The iamRoleStatements
section will allow us to setup the permissions our service will require - it will specifically allow our service to take a subset of actions on the table we create to add and update items as well as reading them from the table in bulk.
Functions
Below the provider
section, we’ll need to configure a functions
section. This section will allow us to reference the code that powers our two different HTTP APIs and setup the appropriate config for AWS API Gateway.
functions:
recordSongVote:
handler: backend/record_song_vote.handler
events:
- http:
path: song/vote
method: post
cors: true
getSongVoteCounts:
handler: backend/get_song_vote_counts.handler
events:
- http:
path: votes
method: get
cors: true
Each of these functions is given a name and a handler
reference. The handler reference for recordSongVote
for example will tell us to look for a file called record_song_vote.py
inside of a backend
folder. It will also tell us to look for a handler
function in that file to run with some event input.
The event input is then setup in the events
section. The above configuration tells us that these functions should be triggered by http
events and specifies the URL path and HTTP Method to be used. It also takes care of configuring Cross Origin Resource Sharing for these APIs. Behind the scenes, this configuration will allow us to connect all the disparate AWS resources together and deploy the API.
The Resources Section - Our DynamoDB Table
resources:
Resources:
usersTable:
Type: AWS::DynamoDB::Table
Properties:
TableName: ${self:provider.environment.DYNAMODB_TABLE}
AttributeDefinitions:
- AttributeName: songName
AttributeType: S
KeySchema:
- AttributeName: songName
KeyType: HASH
ProvisionedThroughput:
ReadCapacityUnits: 1
WriteCapacityUnits: 1
Finally, we create our DynamoDB table. This configuration allows us to create a table with a limited capacity of approximately one read and write per second (though in reality we get some burst capacity for free). It also sets up a key to use for the items in the table.

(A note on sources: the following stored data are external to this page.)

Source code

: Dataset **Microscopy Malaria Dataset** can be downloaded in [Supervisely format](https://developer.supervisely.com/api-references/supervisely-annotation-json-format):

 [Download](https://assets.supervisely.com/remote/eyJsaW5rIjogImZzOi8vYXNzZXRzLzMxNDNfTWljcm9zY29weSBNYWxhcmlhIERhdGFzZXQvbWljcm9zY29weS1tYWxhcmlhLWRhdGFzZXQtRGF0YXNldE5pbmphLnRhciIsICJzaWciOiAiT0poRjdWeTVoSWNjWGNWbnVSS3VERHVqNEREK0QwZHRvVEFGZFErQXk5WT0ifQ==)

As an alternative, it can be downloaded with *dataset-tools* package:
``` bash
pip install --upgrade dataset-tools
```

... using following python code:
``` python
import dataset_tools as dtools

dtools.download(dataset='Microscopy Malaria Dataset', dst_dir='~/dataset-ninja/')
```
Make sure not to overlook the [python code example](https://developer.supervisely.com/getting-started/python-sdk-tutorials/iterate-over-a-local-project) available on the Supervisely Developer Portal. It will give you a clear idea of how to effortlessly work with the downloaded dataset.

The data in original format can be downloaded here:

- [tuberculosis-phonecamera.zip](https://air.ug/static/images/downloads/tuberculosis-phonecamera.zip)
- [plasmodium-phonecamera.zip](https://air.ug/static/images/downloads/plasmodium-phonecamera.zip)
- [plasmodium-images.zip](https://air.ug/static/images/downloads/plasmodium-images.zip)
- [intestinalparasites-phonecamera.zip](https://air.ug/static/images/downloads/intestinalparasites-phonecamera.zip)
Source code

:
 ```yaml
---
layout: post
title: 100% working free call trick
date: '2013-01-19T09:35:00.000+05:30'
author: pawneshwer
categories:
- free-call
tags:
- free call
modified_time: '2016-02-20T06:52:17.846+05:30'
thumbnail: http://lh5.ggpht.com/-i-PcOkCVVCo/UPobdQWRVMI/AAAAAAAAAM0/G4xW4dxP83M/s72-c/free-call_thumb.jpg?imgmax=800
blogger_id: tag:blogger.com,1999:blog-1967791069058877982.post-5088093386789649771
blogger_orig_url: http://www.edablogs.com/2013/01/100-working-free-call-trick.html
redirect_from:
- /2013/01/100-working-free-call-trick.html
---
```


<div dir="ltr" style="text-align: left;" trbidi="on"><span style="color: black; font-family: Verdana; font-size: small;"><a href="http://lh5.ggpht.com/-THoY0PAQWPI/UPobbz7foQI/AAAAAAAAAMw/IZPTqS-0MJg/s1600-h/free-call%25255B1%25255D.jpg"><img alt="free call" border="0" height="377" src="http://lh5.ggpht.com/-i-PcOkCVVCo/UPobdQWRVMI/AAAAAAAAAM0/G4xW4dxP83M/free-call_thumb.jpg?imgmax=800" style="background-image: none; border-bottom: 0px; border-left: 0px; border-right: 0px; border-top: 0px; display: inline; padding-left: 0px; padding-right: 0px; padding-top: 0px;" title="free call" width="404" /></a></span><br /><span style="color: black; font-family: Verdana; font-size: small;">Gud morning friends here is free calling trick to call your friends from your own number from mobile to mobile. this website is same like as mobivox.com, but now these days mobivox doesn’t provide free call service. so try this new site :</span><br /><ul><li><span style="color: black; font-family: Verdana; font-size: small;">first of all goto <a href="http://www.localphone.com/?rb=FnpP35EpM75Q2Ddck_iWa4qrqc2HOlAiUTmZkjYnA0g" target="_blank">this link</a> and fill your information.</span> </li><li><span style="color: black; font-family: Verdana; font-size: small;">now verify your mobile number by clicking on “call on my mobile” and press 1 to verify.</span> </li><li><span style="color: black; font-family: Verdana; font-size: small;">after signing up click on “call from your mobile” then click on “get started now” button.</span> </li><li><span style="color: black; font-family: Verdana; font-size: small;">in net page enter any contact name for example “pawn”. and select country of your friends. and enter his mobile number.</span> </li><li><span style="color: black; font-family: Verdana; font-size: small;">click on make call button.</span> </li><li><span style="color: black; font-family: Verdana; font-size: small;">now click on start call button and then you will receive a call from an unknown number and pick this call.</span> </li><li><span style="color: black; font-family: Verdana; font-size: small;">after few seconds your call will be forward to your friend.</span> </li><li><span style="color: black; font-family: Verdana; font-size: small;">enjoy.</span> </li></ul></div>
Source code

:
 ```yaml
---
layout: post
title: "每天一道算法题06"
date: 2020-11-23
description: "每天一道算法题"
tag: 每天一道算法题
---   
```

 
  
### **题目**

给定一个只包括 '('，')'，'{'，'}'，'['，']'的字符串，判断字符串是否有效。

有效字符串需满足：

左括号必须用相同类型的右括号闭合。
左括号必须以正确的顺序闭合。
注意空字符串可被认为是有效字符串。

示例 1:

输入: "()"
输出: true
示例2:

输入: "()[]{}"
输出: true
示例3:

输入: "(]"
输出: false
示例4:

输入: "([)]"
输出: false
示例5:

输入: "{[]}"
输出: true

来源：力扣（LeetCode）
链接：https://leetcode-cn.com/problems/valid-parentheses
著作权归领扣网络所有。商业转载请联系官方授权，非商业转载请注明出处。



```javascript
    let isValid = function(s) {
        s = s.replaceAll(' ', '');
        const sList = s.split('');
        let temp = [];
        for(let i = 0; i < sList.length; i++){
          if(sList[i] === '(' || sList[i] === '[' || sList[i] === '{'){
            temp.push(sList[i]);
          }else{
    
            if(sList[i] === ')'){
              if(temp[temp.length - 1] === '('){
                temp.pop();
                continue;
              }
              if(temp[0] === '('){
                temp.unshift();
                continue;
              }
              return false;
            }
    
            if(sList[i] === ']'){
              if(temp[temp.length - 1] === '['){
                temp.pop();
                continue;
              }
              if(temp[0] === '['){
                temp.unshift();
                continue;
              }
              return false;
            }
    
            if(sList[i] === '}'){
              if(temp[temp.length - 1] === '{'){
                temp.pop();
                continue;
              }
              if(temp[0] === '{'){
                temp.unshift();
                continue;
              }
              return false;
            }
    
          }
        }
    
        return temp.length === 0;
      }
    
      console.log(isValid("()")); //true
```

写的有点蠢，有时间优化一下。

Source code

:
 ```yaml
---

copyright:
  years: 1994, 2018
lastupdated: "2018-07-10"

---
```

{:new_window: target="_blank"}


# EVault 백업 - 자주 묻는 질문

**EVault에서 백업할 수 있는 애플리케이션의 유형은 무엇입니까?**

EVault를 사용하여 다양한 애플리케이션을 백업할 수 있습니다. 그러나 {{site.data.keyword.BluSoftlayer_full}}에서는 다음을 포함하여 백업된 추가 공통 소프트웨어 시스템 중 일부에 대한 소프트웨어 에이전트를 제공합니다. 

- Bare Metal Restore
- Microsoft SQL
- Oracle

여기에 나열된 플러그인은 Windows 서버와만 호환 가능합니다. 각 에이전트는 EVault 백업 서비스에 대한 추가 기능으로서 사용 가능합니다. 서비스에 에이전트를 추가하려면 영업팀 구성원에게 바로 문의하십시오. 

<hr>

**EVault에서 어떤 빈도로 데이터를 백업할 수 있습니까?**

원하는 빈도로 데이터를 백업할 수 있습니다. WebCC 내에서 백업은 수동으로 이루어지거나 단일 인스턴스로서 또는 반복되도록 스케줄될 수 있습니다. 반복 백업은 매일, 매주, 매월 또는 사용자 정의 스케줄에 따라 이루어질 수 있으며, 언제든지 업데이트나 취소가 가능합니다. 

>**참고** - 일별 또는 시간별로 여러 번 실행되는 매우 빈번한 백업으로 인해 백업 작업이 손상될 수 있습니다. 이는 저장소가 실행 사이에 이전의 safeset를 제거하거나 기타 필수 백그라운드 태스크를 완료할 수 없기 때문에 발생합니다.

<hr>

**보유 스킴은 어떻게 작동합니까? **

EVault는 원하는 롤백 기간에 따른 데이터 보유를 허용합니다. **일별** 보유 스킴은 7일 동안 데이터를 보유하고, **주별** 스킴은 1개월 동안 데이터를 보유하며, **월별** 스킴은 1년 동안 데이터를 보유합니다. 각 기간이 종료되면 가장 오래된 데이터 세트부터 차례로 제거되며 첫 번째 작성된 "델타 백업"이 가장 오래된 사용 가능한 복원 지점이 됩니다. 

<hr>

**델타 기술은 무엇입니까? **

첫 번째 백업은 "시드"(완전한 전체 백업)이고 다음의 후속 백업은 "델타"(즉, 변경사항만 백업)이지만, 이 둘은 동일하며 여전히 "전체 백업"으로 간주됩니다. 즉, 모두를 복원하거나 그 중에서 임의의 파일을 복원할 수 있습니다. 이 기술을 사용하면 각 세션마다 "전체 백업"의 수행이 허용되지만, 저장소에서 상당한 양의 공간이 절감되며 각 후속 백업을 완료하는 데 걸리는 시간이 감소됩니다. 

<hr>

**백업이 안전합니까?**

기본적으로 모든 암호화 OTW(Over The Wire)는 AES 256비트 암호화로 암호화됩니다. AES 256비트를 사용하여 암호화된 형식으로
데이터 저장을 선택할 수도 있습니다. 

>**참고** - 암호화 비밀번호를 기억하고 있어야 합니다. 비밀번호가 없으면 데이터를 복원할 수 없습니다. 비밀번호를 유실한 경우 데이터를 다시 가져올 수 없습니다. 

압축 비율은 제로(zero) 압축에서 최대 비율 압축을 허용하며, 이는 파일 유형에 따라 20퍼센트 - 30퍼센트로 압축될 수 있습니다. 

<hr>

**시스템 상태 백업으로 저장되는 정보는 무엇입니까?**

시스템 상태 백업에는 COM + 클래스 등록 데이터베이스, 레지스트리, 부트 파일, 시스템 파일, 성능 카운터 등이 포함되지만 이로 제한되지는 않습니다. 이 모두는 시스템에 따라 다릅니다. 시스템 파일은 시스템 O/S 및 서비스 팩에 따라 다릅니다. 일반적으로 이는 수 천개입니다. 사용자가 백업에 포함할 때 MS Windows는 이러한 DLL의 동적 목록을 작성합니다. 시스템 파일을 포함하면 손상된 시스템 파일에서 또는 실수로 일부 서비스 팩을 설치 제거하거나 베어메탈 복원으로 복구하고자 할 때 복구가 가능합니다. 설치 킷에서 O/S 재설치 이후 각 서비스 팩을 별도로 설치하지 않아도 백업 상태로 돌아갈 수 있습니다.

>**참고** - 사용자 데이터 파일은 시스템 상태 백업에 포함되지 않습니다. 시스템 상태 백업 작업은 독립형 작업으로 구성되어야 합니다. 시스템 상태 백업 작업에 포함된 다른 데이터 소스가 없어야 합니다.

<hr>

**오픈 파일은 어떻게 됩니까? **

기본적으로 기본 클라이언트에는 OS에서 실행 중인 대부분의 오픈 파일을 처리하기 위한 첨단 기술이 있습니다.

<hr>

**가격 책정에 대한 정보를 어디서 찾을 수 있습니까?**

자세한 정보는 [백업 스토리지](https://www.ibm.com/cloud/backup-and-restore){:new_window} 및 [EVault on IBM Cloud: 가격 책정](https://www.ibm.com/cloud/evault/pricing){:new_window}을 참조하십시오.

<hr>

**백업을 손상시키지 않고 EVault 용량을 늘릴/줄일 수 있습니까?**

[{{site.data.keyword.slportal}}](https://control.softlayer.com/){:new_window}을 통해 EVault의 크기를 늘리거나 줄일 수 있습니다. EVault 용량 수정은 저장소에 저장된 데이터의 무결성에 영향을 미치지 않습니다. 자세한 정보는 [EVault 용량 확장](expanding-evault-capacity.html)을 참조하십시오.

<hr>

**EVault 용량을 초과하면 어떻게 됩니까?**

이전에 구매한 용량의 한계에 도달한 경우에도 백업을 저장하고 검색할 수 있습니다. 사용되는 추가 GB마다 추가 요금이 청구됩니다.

Setting up Our Function Code
Now, we just need to setup our function code. Make sure they live in a directory called backend
that is right next to your serverless.yml
file. If needed, just refer to the final version of the project.
The first function will handle getting back all the data from the DynamoDB table and returning it:
# get_song_vote_counts.py
import boto3
import os
import json
dynamodb = boto3.client('dynamodb')
def handler(event, context):
result = dynamodb.scan(
TableName=os.environ['DYNAMODB_TABLE']
)
song_votes = []
for item in result["Items"]:
song_votes.append({
"songName": item["songName"]["S"],
"votes": item["votes"]["N"]
})
response = {
"statusCode": 200,
"headers": {"Access-Control-Allow-Origin":"*"},
"body": json.dumps(song_votes)
}
return response
The second function will allow us to increment the vote counts for each song we vote on:
# record_song_vote.py
import boto3
import os
import json
dynamodb = boto3.client('dynamodb')
def handler(event, context):
song_name = json.loads(event['body'])['songName']
result = dynamodb.update_item(
TableName=os.environ['DYNAMODB_TABLE'],
Key={
'songName':{'S': song_name }
},
UpdateExpression='ADD votes :inc',
ExpressionAttributeValues={
':inc': {'N': '1'}
},
ReturnValues="UPDATED_NEW"
)
response = {
"statusCode": 200,
"headers": {"Access-Control-Allow-Origin":"*"},
"body": json.dumps({"votes" : result["Attributes"]["votes"]["N"]})
}
return response
When you’re done creating these two files and updating your serverless.yml
go ahead and run serverless deploy
in your terminal! This should deploy the entire service and provide you with two API Endpoint URLs.